WORK ORDER
Write the data out again, exactly as given.

EXTRACTED ENTRIES
------------------------------------------------------------

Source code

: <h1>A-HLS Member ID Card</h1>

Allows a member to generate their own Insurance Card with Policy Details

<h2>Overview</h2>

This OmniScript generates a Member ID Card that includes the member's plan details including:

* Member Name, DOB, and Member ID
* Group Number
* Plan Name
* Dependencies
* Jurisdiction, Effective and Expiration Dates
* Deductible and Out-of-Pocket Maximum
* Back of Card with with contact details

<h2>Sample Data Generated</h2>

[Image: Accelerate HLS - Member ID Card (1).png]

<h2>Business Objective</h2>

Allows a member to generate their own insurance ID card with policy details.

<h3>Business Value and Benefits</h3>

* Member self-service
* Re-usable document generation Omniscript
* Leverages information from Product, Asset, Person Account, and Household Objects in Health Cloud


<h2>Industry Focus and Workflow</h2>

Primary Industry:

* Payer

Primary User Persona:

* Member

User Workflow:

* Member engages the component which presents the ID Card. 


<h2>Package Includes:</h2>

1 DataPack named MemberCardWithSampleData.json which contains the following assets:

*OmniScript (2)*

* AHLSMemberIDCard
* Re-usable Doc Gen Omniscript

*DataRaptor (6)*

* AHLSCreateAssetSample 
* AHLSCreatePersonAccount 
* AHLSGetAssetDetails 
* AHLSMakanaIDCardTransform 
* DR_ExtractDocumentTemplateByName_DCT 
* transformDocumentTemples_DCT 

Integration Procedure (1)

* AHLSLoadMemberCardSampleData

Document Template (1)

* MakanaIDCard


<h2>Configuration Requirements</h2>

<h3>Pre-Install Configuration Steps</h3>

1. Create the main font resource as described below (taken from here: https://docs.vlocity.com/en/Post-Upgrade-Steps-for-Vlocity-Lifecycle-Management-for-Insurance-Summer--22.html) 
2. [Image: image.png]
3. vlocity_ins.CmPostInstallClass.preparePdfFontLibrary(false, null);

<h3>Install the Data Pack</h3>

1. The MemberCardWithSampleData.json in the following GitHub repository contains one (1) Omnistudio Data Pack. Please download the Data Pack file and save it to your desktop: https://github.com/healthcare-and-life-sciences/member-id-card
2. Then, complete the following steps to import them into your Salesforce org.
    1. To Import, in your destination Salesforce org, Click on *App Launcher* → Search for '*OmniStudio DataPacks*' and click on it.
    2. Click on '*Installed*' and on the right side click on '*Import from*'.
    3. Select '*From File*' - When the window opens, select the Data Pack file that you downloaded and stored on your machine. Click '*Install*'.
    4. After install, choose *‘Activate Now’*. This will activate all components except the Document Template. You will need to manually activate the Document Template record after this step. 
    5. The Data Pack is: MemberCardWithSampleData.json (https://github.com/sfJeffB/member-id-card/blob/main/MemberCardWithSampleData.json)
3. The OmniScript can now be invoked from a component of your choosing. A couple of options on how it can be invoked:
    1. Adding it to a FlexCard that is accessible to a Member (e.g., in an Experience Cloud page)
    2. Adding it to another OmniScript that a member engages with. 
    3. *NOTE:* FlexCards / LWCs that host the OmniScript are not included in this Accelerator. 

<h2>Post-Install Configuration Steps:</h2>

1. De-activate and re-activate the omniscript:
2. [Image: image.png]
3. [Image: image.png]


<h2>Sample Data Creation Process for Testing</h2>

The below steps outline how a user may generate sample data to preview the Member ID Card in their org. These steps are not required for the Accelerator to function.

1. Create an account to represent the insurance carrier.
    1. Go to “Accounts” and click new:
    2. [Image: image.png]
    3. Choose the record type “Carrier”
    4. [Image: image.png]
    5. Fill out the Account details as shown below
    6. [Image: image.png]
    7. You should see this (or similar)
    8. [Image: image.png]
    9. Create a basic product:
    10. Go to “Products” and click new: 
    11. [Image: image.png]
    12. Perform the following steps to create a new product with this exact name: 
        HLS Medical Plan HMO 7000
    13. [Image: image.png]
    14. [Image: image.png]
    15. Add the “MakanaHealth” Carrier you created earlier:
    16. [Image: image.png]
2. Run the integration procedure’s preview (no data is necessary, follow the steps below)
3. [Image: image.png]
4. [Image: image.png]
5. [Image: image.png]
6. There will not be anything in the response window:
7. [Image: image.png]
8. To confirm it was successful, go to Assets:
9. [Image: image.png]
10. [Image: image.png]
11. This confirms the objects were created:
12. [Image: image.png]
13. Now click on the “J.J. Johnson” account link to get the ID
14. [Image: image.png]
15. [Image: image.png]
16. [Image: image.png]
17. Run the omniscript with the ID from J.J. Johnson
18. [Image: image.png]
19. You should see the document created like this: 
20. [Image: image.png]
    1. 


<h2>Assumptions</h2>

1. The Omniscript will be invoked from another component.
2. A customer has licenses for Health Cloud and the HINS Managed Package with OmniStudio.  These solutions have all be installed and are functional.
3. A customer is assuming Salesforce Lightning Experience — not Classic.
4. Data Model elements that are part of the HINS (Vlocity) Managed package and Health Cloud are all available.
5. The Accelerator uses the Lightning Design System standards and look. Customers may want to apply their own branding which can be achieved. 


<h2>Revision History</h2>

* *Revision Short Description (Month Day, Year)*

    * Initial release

------------------------------------------------------------

WRITTEN RESPONSE
Source code

: <h1>A-HLS Member ID Card</h1>

Allows a member to generate their own Insurance Card with Policy Details

<h2>Overview</h2>

This OmniScript generates a Member ID Card that includes the member's plan details including:

* Member Name, DOB, and Member ID
* Group Number
* Plan Name
* Dependencies
* Jurisdiction, Effective and Expiration Dates
* Deductible and Out-of-Pocket Maximum
* Back of Card with with contact details

<h2>Sample Data Generated</h2>

[Image: Accelerate HLS - Member ID Card (1).png]

<h2>Business Objective</h2>

Allows a member to generate their own insurance ID card with policy details.

<h3>Business Value and Benefits</h3>

* Member self-service
* Re-usable document generation Omniscript
* Leverages information from Product, Asset, Person Account, and Household Objects in Health Cloud


<h2>Industry Focus and Workflow</h2>

Primary Industry:

* Payer

Primary User Persona:

* Member

User Workflow:

* Member engages the component which presents the ID Card. 


<h2>Package Includes:</h2>

1 DataPack named MemberCardWithSampleData.json which contains the following assets:

*OmniScript (2)*

* AHLSMemberIDCard
* Re-usable Doc Gen Omniscript

*DataRaptor (6)*

* AHLSCreateAssetSample 
* AHLSCreatePersonAccount 
* AHLSGetAssetDetails 
* AHLSMakanaIDCardTransform 
* DR_ExtractDocumentTemplateByName_DCT 
* transformDocumentTemples_DCT 

Integration Procedure (1)

* AHLSLoadMemberCardSampleData

Document Template (1)

* MakanaIDCard


<h2>Configuration Requirements</h2>

<h3>Pre-Install Configuration Steps</h3>

1. Create the main font resource as described below (taken from here: https://docs.vlocity.com/en/Post-Upgrade-Steps-for-Vlocity-Lifecycle-Management-for-Insurance-Summer--22.html) 
2. [Image: image.png]
3. vlocity_ins.CmPostInstallClass.preparePdfFontLibrary(false, null);

<h3>Install the Data Pack</h3>

1. The MemberCardWithSampleData.json in the following GitHub repository contains one (1) Omnistudio Data Pack. Please download the Data Pack file and save it to your desktop: https://github.com/healthcare-and-life-sciences/member-id-card
2. Then, complete the following steps to import them into your Salesforce org.
    1. To Import, in your destination Salesforce org, Click on *App Launcher* → Search for '*OmniStudio DataPacks*' and click on it.
    2. Click on '*Installed*' and on the right side click on '*Import from*'.
    3. Select '*From File*' - When the window opens, select the Data Pack file that you downloaded and stored on your machine. Click '*Install*'.
    4. After install, choose *‘Activate Now’*. This will activate all components except the Document Template. You will need to manually activate the Document Template record after this step. 
    5. The Data Pack is: MemberCardWithSampleData.json (https://github.com/sfJeffB/member-id-card/blob/main/MemberCardWithSampleData.json)
3. The OmniScript can now be invoked from a component of your choosing. A couple of options on how it can be invoked:
    1. Adding it to a FlexCard that is accessible to a Member (e.g., in an Experience Cloud page)
    2. Adding it to another OmniScript that a member engages with. 
    3. *NOTE:* FlexCards / LWCs that host the OmniScript are not included in this Accelerator. 

<h2>Post-Install Configuration Steps:</h2>

1. De-activate and re-activate the omniscript:
2. [Image: image.png]
3. [Image: image.png]


<h2>Sample Data Creation Process for Testing</h2>

The below steps outline how a user may generate sample data to preview the Member ID Card in their org. These steps are not required for the Accelerator to function.

1. Create an account to represent the insurance carrier.
    1. Go to “Accounts” and click new:
    2. [Image: image.png]
    3. Choose the record type “Carrier”
    4. [Image: image.png]
    5. Fill out the Account details as shown below
    6. [Image: image.png]
    7. You should see this (or similar)
    8. [Image: image.png]
    9. Create a basic product:
    10. Go to “Products” and click new: 
    11. [Image: image.png]
    12. Perform the following steps to create a new product with this exact name: 
        HLS Medical Plan HMO 7000
    13. [Image: image.png]
    14. [Image: image.png]
    15. Add the “MakanaHealth” Carrier you created earlier:
    16. [Image: image.png]
2. Run the integration procedure’s preview (no data is necessary, follow the steps below)
3. [Image: image.png]
4. [Image: image.png]
5. [Image: image.png]
6. There will not be anything in the response window:
7. [Image: image.png]
8. To confirm it was successful, go to Assets:
9. [Image: image.png]
10. [Image: image.png]
11. This confirms the objects were created:
12. [Image: image.png]
13. Now click on the “J.J. Johnson” account link to get the ID
14. [Image: image.png]
15. [Image: image.png]
16. [Image: image.png]
17. Run the omniscript with the ID from J.J. Johnson
18. [Image: image.png]
19. You should see the document created like this: 
20. [Image: image.png]
    1. 


<h2>Assumptions</h2>

1. The Omniscript will be invoked from another component.
2. A customer has licenses for Health Cloud and the HINS Managed Package with OmniStudio.  These solutions have all be installed and are functional.
3. A customer is assuming Salesforce Lightning Experience — not Classic.
4. Data Model elements that are part of the HINS (Vlocity) Managed package and Health Cloud are all available.
5. The Accelerator uses the Lightning Design System standards and look. Customers may want to apply their own branding which can be achieved. 


<h2>Revision History</h2>

* *Revision Short Description (Month Day, Year)*

    * Initial release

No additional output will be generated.